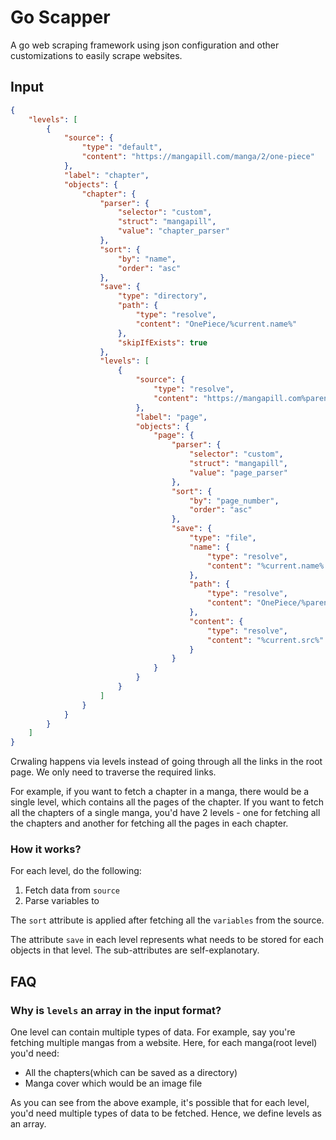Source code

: # Go Scapper

A go web scraping framework using json configuration and other customizations to easily scrape websites.

## Input

```json
{
    "levels": [
        {
            "source": {
                "type": "default",
                "content": "https://mangapill.com/manga/2/one-piece"
            },
            "label": "chapter",
            "objects": {
                "chapter": {
                    "parser": {
                        "selector": "custom",
                        "struct": "mangapill",
                        "value": "chapter_parser"
                    },
                    "sort": {
                        "by": "name",
                        "order": "asc"
                    },
                    "save": {
                        "type": "directory",
                        "path": {
                            "type": "resolve",
                            "content": "OnePiece/%current.name%"
                        },
                        "skipIfExists": true
                    },
                    "levels": [
                        {
                            "source": {
                                "type": "resolve",
                                "content": "https://mangapill.com%parent.url%"
                            },
                            "label": "page",
                            "objects": {
                                "page": {
                                    "parser": {
                                        "selector": "custom",
                                        "struct": "mangapill",
                                        "value": "page_parser"
                                    },
                                    "sort": {
                                        "by": "page_number",
                                        "order": "asc"
                                    },
                                    "save": {
                                        "type": "file",
                                        "name": {
                                            "type": "resolve",
                                            "content": "%current.name%.jpg"
                                        },
                                        "path": {
                                            "type": "resolve",
                                            "content": "OnePiece/%parent.name%/"
                                        },
                                        "content": {
                                            "type": "resolve",
                                            "content": "%current.src%"
                                        }
                                    }
                                }
                            }
                        }
                    ]
                }
            }
        }
    ]
}
```

Crwaling happens via levels instead of going through all the links in the root page. We only need to traverse the required links.

For example, if you want to fetch a chapter in a manga, there would be a single level, which contains all the pages of the chapter. If you want to fetch all the chapters of a single manga, you'd have 2 levels - one for fetching all the chapters and another for fetching all the pages in each chapter.

### How it works?

For each level, do the following:

1. Fetch data from `source`
2. Parse variables to

The `sort` attribute is applied after fetching all the `variables` from the source.

The attribute `save` in each level represents what needs to be stored for each objects in that level. The sub-attributes are self-explanotary.

## FAQ

### Why is `levels` an array in the input format?

One level can contain multiple types of data. For example, say you're fetching multiple mangas from a website. Here, for each manga(root level) you'd need:

- All the chapters(which can be saved as a directory)
- Manga cover which would be an image file

As you can see from the above example, it's possible that for each level, you'd need multiple types of data to be fetched. Hence, we define levels as an array.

● ● ● ●

Task instructions:
Across the material, report every line that has the word "OnePiece".

Answer box:
                            "content": "OnePiece/%current.name%"
                                            "content": "OnePiece/%parent.name%/"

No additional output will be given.